» **WORK INSTRUCTION**
From the data below, set down exactly the lines between the one holding "просрочена по месяцу" and the one holding "заполнен одной буквой", inclusive, and no others.

» **Stored dataset items**
-=-=-
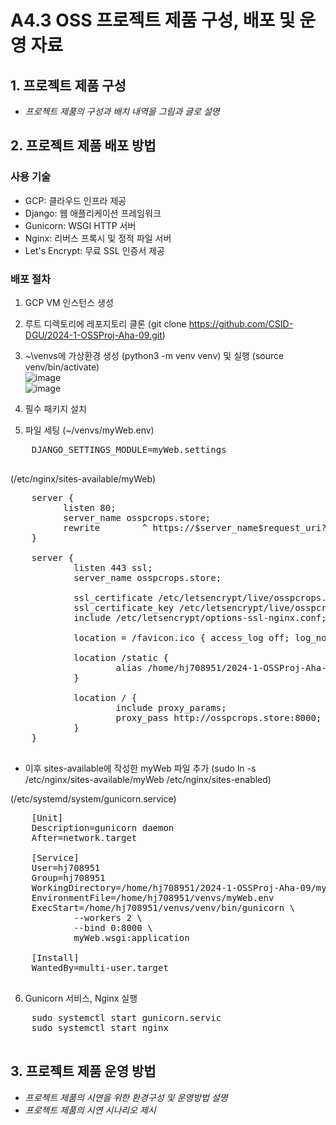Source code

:# A4.3 OSS 프로젝트 제품 구성, 배포 및 운영 자료  

## 1. 프로젝트 제품 구성

- *프로젝트 제품의 구성과 배치 내역을 그림과 글로 설명*  
  
## 2. 프로젝트 제품 배포 방법  
### 사용 기술
- GCP: 클라우드 인프라 제공
- Django: 웹 애플리케이션 프레임워크
- Gunicorn: WSGI HTTP 서버
- Nginx: 리버스 프록시 및 정적 파일 서버
- Let's Encrypt: 무료 SSL 인증서 제공

### 배포 절차
1. GCP VM 인스턴스 생성
2. 루트 디렉토리에 레포지토리 클론 (git clone https://github.com/CSID-DGU/2024-1-OSSProj-Aha-09.git)
3. ~\venvs에 가상환경 생성 (python3 -m venv venv) 및 실행 (source venv/bin/activate)<br>
![image](https://github.com/CSID-DGU/2024-1-OSSProj-Aha-09/assets/137899379/36f8c87a-3c59-4cbb-85d0-d76da62fba5d)<br>
![image](https://github.com/CSID-DGU/2024-1-OSSProj-Aha-09/assets/137899379/6ab2cc79-824c-45f1-b903-5b1d6d53cd30)
4. 필수 패키지 설치

5. 파일 세팅
  (~/venvs/myWeb.env)
  <pre>
    DJANGO_SETTINGS_MODULE=myWeb.settings
  </pre>
  
  (/etc/nginx/sites-available/myWeb)
  <pre>
    server {
          listen 80;
          server_name osspcrops.store;
          rewrite        ^ https://$server_name$request_uri? permanent;
    }
    
    server {
            listen 443 ssl;
            server_name osspcrops.store;
    
            ssl_certificate /etc/letsencrypt/live/osspcrops.store/fullchain.pem; # managed by Certbot
            ssl_certificate_key /etc/letsencrypt/live/osspcrops.store/privkey.pem; # managed by Certbot
            include /etc/letsencrypt/options-ssl-nginx.conf; # managed by Certbot
    
            location = /favicon.ico { access_log off; log_not_found off; }
    
            location /static {
                    alias /home/hj708951/2024-1-OSSProj-Aha-09/myWeb/static;
            }
    
            location / {
                    include proxy_params;
                    proxy_pass http://osspcrops.store:8000;
            }
    }
  </pre>
  * 이후 sites-available에 작성한 myWeb 파일 추가 (sudo ln -s /etc/nginx/sites-available/myWeb /etc/nginx/sites-enabled)
  
  (/etc/systemd/system/gunicorn.service)
  <pre>
    [Unit]
    Description=gunicorn daemon
    After=network.target
    
    [Service]
    User=hj708951
    Group=hj708951
    WorkingDirectory=/home/hj708951/2024-1-OSSProj-Aha-09/myWeb
    EnvironmentFile=/home/hj708951/venvs/myWeb.env
    ExecStart=/home/hj708951/venvs/venv/bin/gunicorn \
            --workers 2 \
            --bind 0:8000 \
            myWeb.wsgi:application
    
    [Install]
    WantedBy=multi-user.target
  </pre>
  
  6. Gunicorn 서비스, Nginx 실행
  <pre>
    sudo systemctl start gunicorn.servic
    sudo systemctl start nginx
  </pre>


## 3. 프로젝트 제품 운영 방법  

- *프로젝트 제품의 시연을 위한 환경구성 및 운영방법 설명*
- *프로젝트 제품의 시연 시나리오 제시*  
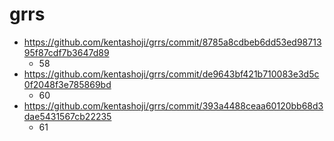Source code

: # grrs

* https://github.com/kentashoji/grrs/commit/8785a8cdbeb6dd53ed9871395f87cdf7b3647d89
  * 58
* https://github.com/kentashoji/grrs/commit/de9643bf421b710083e3d5c0f2048f3e785869bd
  * 60
* https://github.com/kentashoji/grrs/commit/393a4488ceaa60120bb68d3dae5431567cb22235
  * 61
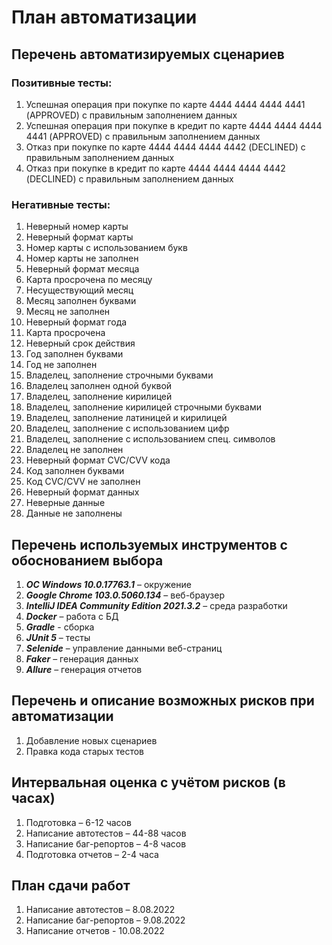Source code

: # План автоматизации
## Перечень автоматизируемых сценариев
### Позитивные тесты:
1.	Успешная операция при покупке по карте 4444 4444 4444 4441 (APPROVED) с правильным заполнением данных
2.	Успешная операция при покупке в кредит по карте 4444 4444 4444 4441 (APPROVED) с правильным заполнением данных
3.	Отказ при покупке по карте 4444 4444 4444 4442 (DECLINED) с правильным заполнением данных
4.	Отказ при покупке в кредит по карте 4444 4444 4444 4442 (DECLINED) с правильным заполнением данных
### Негативные тесты:
1.	Неверный номер карты
2.	Неверный формат карты
3.	Номер карты с использованием букв
4.	Номер карты не заполнен
5.	Неверный формат месяца
6.	Карта просрочена по месяцу
7.	Несуществующий месяц
8.	Месяц заполнен буквами
9.	Месяц не заполнен
10.	Неверный формат года
11.	Карта просрочена
12.	Неверный срок действия
13.	Год заполнен буквами
14.	Год не заполнен
15.	Владелец, заполнение строчными буквами
16.	Владелец заполнен одной буквой
17.	Владелец, заполнение кирилицей
18.	Владелец, заполнение кирилицей строчными буквами
19.	Владелец, заполнение латиницей и кирилицей
20.	Владелец, заполнение с использованием цифр
21.	Владелец, заполнение с использованием спец. символов
22.	Владелец не заполнен
23.	Неверный формат CVC/CVV кода
24.	Код заполнен буквами
25.	Код CVC/CVV не заполнен
26.	Неверный формат данных
27.	Неверные данные
28.	Данные не заполнены

## Перечень используемых инструментов с обоснованием выбора
1. ***ОС Windows  10.0.17763.1*** – окружение
2. ***Google Chrome 103.0.5060.134*** – веб-браузер
3. ***IntelliJ IDEA Community Edition 2021.3.2*** – среда разработки
4. ***Docker*** – работа с БД
5. ***Gradle*** - сборка
6. ***JUnit 5*** – тесты
7. ***Selenide*** – управление данными веб-страниц
8. ***Faker*** – генерация данных
9. ***Allure*** – генерация отчетов

## Перечень и описание возможных рисков при автоматизации
1. Добавление новых сценариев
2. Правка кода старых тестов

## Интервальная оценка с учётом рисков (в часах)
1. Подготовка – 6-12 часов
2. Написание автотестов – 44-88 часов
3. Написание баг-репортов – 4-8 часов
4. Подготовка отчетов – 2-4 часа

## План сдачи работ
1. Написание автотестов – 8.08.2022
2. Написание баг-репортов – 9.08.2022
3. Написание отчетов - 10.08.2022
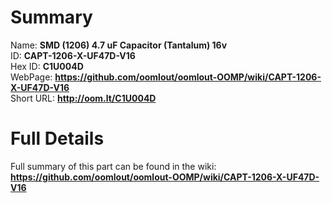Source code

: 
Summary
=================
  
Name: __SMD (1206) 4.7 uF Capacitor (Tantalum) 16v__    
ID: __CAPT-1206-X-UF47D-V16__   
Hex ID: __C1U004D__   
WebPage: __https://github.com/oomlout/oomlout-OOMP/wiki/CAPT-1206-X-UF47D-V16__   
Short URL: __http://oom.lt/C1U004D__   

Full Details
==========================
Full summary of this part can be found in the wiki:   
__https://github.com/oomlout/oomlout-OOMP/wiki/CAPT-1206-X-UF47D-V16__    

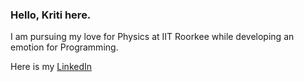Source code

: ### Hello, Kriti here.

I am pursuing my love for Physics at IIT Roorkee while developing an emotion for Programming.

Here is my [LinkedIn](https://www.linkedin.com/in/kriti24/)
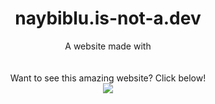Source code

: <h1 align="center">
  naybiblu.is-not-a.dev
</h1>
<p align="center">
  A website made with
  <br><br>
  <br>Want to see this amazing website? Click below!<br>
  <img
   src="https://img.shields.io/badge/TELEPORT-00008B?style=for-the-badge&logo=none&logoColor=white"
</p>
-=-=-
» **ANSWER TO THE PROBLEM**
6.	Карта просрочена по месяцу
7.	Несуществующий месяц
8.	Месяц заполнен буквами
9.	Месяц не заполнен
10.	Неверный формат года
11.	Карта просрочена
12.	Неверный срок действия
13.	Год заполнен буквами
14.	Год не заполнен
15.	Владелец, заполнение строчными буквами
16.	Владелец заполнен одной буквой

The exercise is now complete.